Dari point tsb memberikan pemahaman bahwa manusia adalah makhluk “lemah”. Betapapun hebatnya manusia, sekuat apapun dia, seluas apapun kekuasaanya, pasti ia masih bergantung pada “sesuap” makanan dan “seteguk” minuman. Kodrat Manusia adalah hidup bergantung pada yang lain. Sedangkan yang maha kuat hanyalah Allah SWT. Allah lah yang bersifat “ash- shomad” , yang artinya adalah dzat yang menjadi tumpuan semua makhluk-Nya. Jadi dengan berpuasa kita menjadi mengerti bahwa tanpa makanan kita adalah makhluk yang lemah. Jadi eksistensi kita masih bergantung pada “sesuatu”. Tanpanya kita hanyalah mayat. Maka dari itu bergantunglah kepada Allah sang Maha Pemberi dan Maha Kuasa. Menyadari akan kelemahan dihadapan-Nya dan merasa harus selalu bergantung kepada-Nya, serta mengakui keagungan Tuhan merupakan ajaran penying dalam keimanan. Puasa menyadarkan kita pada hal ini.
Dalam situasi yang demikian ini, maka kita sebagai makhluk yang “lemah” hendaknya selalu memohon kepada Allah sang pengendali semua makhluknya agar kita dapat segera terbebas dari pandemi ini seraya berusaha dan berikhtiyar semaksimal mungkin dalam memerangi wabah ini.
Kedua, ketika berbuka puasa adalah moment yang membahagiakan. Namun harus diingat bahwa makan dan minum berpotensi ganda. Ia dapat menjadikan kita untuk menjadi hamba Allah yang dicintai, atau sebaiknya dengannya kita bisa menjadi hamba yang dimurkai. Makan dan minum dapat mengantarkan kita untuk menggapai ridlo Allah jika kita bersyukur kepada-Nya atas rezeki dan anugrah-Nya yang diberikan sehingga makanan dan minuman dapat hadir di meja, dan kita diberikan kesempatan untuk dapat menikmatinya. Dalam satu hadis sahih dinyatakan bahwa Allah niscaya meridloi seorang hamba yang makan sesuap makanan lalu kemudian ia memuji kepada-Nya, atau ia meminum seteguk air lalu memuji kepada-Nya.
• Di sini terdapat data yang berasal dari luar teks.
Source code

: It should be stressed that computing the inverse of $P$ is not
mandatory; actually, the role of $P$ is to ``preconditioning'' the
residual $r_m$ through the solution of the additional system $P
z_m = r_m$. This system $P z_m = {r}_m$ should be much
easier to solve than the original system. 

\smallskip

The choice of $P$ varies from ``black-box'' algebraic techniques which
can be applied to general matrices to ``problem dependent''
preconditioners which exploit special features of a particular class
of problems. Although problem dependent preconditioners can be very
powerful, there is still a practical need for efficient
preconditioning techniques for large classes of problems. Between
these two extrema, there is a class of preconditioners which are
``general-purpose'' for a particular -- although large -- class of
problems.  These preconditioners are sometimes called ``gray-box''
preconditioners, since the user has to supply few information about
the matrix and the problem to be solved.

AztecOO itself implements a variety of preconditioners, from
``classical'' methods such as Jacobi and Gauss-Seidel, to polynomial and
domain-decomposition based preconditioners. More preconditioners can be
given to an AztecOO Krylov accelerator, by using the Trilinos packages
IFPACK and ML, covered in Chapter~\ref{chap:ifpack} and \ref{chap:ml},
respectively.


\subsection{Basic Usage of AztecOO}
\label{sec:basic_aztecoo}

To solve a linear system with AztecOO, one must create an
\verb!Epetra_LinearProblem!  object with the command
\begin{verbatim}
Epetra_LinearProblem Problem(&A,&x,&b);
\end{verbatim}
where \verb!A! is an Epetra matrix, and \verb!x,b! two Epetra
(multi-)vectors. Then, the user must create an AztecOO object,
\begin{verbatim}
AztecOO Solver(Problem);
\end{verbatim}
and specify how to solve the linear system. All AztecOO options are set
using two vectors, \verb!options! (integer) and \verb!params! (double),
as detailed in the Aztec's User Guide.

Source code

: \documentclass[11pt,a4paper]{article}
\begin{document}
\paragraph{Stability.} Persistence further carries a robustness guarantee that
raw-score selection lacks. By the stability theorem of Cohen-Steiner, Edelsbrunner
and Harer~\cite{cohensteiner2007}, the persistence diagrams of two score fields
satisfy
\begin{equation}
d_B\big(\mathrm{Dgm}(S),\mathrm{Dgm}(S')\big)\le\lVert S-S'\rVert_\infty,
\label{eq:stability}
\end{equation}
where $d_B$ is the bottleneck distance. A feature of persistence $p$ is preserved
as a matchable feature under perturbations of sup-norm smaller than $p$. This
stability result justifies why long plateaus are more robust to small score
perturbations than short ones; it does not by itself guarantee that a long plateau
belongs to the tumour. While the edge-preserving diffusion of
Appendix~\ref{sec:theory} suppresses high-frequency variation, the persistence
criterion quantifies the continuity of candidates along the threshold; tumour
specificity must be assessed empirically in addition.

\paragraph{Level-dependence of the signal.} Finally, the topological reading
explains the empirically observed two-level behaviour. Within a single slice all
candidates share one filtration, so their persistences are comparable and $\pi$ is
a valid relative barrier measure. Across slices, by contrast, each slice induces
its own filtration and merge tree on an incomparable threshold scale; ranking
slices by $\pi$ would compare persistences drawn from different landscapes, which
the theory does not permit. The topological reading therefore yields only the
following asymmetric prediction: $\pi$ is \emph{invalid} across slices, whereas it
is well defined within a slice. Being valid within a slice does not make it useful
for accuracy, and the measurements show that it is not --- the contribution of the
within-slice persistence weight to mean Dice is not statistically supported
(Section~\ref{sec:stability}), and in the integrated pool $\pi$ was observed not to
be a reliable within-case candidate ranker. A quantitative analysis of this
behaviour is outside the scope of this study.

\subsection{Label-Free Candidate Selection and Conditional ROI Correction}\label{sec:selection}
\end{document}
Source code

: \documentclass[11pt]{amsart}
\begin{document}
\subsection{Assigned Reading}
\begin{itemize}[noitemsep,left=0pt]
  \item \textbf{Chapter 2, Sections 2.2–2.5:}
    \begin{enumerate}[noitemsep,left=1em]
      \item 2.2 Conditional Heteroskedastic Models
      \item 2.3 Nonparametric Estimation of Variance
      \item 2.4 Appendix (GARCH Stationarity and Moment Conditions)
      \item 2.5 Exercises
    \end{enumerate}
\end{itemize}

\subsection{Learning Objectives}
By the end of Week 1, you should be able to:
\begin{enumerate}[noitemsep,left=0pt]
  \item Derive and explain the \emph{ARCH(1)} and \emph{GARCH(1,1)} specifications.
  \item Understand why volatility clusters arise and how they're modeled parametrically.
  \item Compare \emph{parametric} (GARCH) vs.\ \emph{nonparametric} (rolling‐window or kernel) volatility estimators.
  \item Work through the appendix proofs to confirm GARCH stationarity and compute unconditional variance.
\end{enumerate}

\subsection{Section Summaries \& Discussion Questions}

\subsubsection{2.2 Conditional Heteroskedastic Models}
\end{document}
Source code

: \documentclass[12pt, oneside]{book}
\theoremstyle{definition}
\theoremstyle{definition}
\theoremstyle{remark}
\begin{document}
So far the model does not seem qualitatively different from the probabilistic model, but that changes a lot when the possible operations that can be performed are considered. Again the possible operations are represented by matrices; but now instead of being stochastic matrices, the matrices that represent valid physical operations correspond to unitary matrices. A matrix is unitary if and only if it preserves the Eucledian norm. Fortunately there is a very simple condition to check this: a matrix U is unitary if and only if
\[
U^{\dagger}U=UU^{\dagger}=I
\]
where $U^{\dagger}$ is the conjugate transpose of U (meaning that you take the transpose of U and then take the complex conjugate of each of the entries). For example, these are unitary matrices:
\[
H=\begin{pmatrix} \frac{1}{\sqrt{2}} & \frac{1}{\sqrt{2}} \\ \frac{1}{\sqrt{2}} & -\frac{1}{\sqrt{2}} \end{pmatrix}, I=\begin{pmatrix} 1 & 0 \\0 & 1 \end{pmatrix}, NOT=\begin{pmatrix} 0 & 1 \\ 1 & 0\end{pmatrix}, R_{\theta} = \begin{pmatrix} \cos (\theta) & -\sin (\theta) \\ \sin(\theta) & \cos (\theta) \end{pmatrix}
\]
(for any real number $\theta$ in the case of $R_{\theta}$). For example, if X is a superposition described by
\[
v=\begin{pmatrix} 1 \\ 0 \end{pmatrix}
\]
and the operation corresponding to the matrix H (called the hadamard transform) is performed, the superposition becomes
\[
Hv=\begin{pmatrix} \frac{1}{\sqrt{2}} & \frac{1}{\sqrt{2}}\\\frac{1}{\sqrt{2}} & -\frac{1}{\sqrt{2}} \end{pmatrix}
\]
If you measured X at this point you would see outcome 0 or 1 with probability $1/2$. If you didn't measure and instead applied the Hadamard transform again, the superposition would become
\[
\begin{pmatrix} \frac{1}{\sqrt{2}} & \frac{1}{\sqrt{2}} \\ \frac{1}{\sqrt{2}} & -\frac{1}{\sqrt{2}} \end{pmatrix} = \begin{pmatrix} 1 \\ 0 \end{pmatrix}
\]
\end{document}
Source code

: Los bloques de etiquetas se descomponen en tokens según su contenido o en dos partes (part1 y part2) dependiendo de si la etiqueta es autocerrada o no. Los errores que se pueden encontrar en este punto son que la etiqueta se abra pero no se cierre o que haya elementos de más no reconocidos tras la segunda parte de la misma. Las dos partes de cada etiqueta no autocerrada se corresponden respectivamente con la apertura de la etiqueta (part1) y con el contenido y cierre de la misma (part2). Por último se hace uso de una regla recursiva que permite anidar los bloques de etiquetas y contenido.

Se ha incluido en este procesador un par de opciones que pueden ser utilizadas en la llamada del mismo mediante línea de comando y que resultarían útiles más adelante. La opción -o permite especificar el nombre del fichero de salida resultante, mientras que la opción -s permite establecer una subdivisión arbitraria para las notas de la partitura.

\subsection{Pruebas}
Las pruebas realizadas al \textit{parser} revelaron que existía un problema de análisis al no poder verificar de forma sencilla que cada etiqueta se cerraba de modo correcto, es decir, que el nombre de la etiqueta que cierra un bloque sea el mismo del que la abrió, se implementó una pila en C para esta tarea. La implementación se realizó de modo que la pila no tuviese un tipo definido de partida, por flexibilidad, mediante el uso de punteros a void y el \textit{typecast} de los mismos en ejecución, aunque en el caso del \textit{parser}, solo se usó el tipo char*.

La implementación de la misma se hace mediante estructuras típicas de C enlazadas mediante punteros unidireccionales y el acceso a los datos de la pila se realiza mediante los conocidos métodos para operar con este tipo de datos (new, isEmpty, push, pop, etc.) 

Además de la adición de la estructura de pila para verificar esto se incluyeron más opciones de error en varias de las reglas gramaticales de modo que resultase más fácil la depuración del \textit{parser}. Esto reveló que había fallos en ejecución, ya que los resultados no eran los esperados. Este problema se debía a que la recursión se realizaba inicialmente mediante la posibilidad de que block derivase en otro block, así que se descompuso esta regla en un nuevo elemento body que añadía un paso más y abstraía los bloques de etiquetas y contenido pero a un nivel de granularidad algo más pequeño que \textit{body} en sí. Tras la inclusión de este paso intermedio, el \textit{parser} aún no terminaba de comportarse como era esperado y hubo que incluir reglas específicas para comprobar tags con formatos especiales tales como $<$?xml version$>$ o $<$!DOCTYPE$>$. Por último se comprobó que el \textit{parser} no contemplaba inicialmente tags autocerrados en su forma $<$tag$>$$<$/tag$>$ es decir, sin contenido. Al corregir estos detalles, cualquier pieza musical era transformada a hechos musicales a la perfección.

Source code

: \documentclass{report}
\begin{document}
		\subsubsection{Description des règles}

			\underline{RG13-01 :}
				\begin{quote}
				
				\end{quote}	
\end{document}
Namun bisa juga sebakiknya, justru makan dan minum bisa menyebabkan kita mendapat siksa dari-Nya, jika kita kufur nikmat, menafikan “peran” Tuhan dalam rezeki yang diperoleh, dan menikmatinya dengan israf (berlebihan). Tidakkah kita ingat bahwa Nabi Adam pernah “diusir” dari surga juga karena sesuap makanan. Nabi Adam karena melanggar ketentuan Allah yakni dengan makan buah Khuldi yang dilarang, maka nabi Adam-pun harun turun dari Surga. Karena itu hendaknya kita tidak melanggar ketentuan – ketentuan Allah dalam makan dan minum. Jangan kufur nikmat, tapi bersyukurlah kepada-Nya. Jangan serakah dan berlebihan, berbagilah dengan orang lain. Terlebih lagi dalam situasi pandemic seperti ini. Dimana banyak orang lain yang sangat membutuhkan, karena itu berbagilah rezeki. Yakinlah Allah akan mengganti dan dan meridloi.
Jadi momentum puasa dan berbuka menjadi sarana untuk menjadikannya sebagai booster keimanan atau obat mujarab untuk meningkatkan keimanan dan ketaqwaan kita kepada Allah SWT sebagaimana firman Allah bahwa tujuan puasa adalah agar kalian menjadi orang yang bertaqwa. (la’allakum tattaqun).